Засаженная кустарником дорожка привела посетителя в обширный зал, поражавший своими размерами. Здесь мог поместиться целый сельский дом со всеми его обитателями. Но более всего Ветурия удивили лавровые венки, висевшие на стенах. От нечего делать он стал их пересчитывать. На цифре «сорок шесть» он был остановлен молодым человеком со свитком в руках. Широким жестом юноша приветствовал незнакомца.
– Здравствуй!
– Мне бы Постума, – пробормотал Ветурий, топчась на месте. – Я из Нуцерии. Земли там у меня, от родителя унаследованные. Да будут к нему милостивы Маны!
– Патрон отдыхает, – оборвал его юноша, как потом выяснилось, секретарь. – Всю ночь он готовил речь к завтрашнему выступлению. Сто семьдесят восьмой процесс в его практике. Эти венки, не угодно ли заметить, трофеи его судебных побед. Вряд ли в Риме найдется более красноречивый оратор, чем мой патрон. Взгляни, сколько желающих.
Юноша потряс свитком перед самым носом Ветурия.
– Я из Нуцерии, – повторил Ветурий, доставая кошелек. – У меня срочное дело.
Вход в таблин обошелся Ветурию в пять сестерциев. Это было недорого, если юноша не преувеличивал, что встречи с Постумом домогались тридцать человек.
Первыми посетителя таблина встретили статуи. Они выстроились вдоль стены – Эсхин, Демосфен, Цицерон и множество других ораторов в характерных для каждого позах. Имен их Ветурий не знал или знал, но забыл. «Мало ли какую ерунду вбивают нам в головы, когда мы молоды, – подумал Ветурий. – Но во сколько обошлась Постуму каждая из тех фигур. Мрамор ныне в цене».
– Ты ко мне? – послышалось за спиной.
Септимий обернулся. Перед ним стоял тощий человек в белоснежной тоге, струящейся ровными складками. Если бы не быстрый взгляд глубоко запавших глаз, его можно было бы принять за одну из статуй, ожившую и отделившуюся от мраморных собратьев: гордый поворот головы, руки, картинно скрещенные на груди.
– Что же ты молчишь? – спросил Постум, не меняя позы.
– Сосед у меня, Домиций, – начал Ветурий издалека. – По эту сторону дороги мои угодья, по ту сторону – его. До смерти родителя, – да будут к нему милостивы маны, – я жил в Амитерне. Там люди спокойные, уважительные. А в Нуцерии – сплошь разбойники. Схватил Домиций моего вилика и высек…
– Короче! Переходи к делу.
– Да о деле я говорю. В том году пастуха высек, а в этом трех коз увел. Думает, что если его зять сенатором, то ему все позволено. Судиться я с ним хочу. Пусть вернет коз!
– Я готов тебя поддержать. – Постум слегка наклонил голову. – Пройди к секретарю! Будь здоров!
Юноша встретил Ветурия, как старого знакомого.
– Вот видишь, как быстро решилось твое дело.

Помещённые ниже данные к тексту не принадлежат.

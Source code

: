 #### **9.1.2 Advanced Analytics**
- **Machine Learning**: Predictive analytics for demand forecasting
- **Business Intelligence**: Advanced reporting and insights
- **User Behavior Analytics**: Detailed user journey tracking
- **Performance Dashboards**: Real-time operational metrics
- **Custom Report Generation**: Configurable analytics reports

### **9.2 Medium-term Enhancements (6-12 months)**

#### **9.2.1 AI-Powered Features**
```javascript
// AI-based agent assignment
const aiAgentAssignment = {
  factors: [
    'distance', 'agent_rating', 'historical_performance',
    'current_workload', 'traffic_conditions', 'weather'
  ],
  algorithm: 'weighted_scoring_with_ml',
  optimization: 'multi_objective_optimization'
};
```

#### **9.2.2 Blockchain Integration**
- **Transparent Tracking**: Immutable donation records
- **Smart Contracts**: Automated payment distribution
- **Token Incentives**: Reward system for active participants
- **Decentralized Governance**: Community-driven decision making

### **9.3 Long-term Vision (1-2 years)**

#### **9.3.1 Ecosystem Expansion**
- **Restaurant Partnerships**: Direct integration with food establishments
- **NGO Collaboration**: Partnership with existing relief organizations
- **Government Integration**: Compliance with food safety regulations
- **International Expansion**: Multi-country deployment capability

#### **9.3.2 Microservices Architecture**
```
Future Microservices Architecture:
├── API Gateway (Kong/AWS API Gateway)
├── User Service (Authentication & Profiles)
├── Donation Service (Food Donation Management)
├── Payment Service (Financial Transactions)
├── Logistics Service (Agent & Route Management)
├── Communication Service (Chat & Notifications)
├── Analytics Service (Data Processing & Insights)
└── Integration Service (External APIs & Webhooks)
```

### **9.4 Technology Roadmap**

– Еще не решилось, – возразил было Ветурий.
– Патрон согласился вести твое дело, – объяснил юноша. – В этом гарантия успеха. Сейчас ты внесешь пятьсот денариев…
– Пятьсот! – воскликнул Ветурий. – Да за эти деньги можно стадо коз купить!
– Дело не в козах, – терпеливо пояснил секретарь, – а в нанесенном тебе оскорблении. Я слышал твой разговор с патроном. Ответчик – влиятельное лицо. Потребуется немало усилий, я бы сказал подлинного искусства, чтобы изобличить козни и доказать вину. Кстати, у тебя есть свидетели?
– Коз моих вся округа знает! – торопливо проговорил Ветурий. – Любой раб их покажет. Они у меня приметные. Я их в Апулии покупал.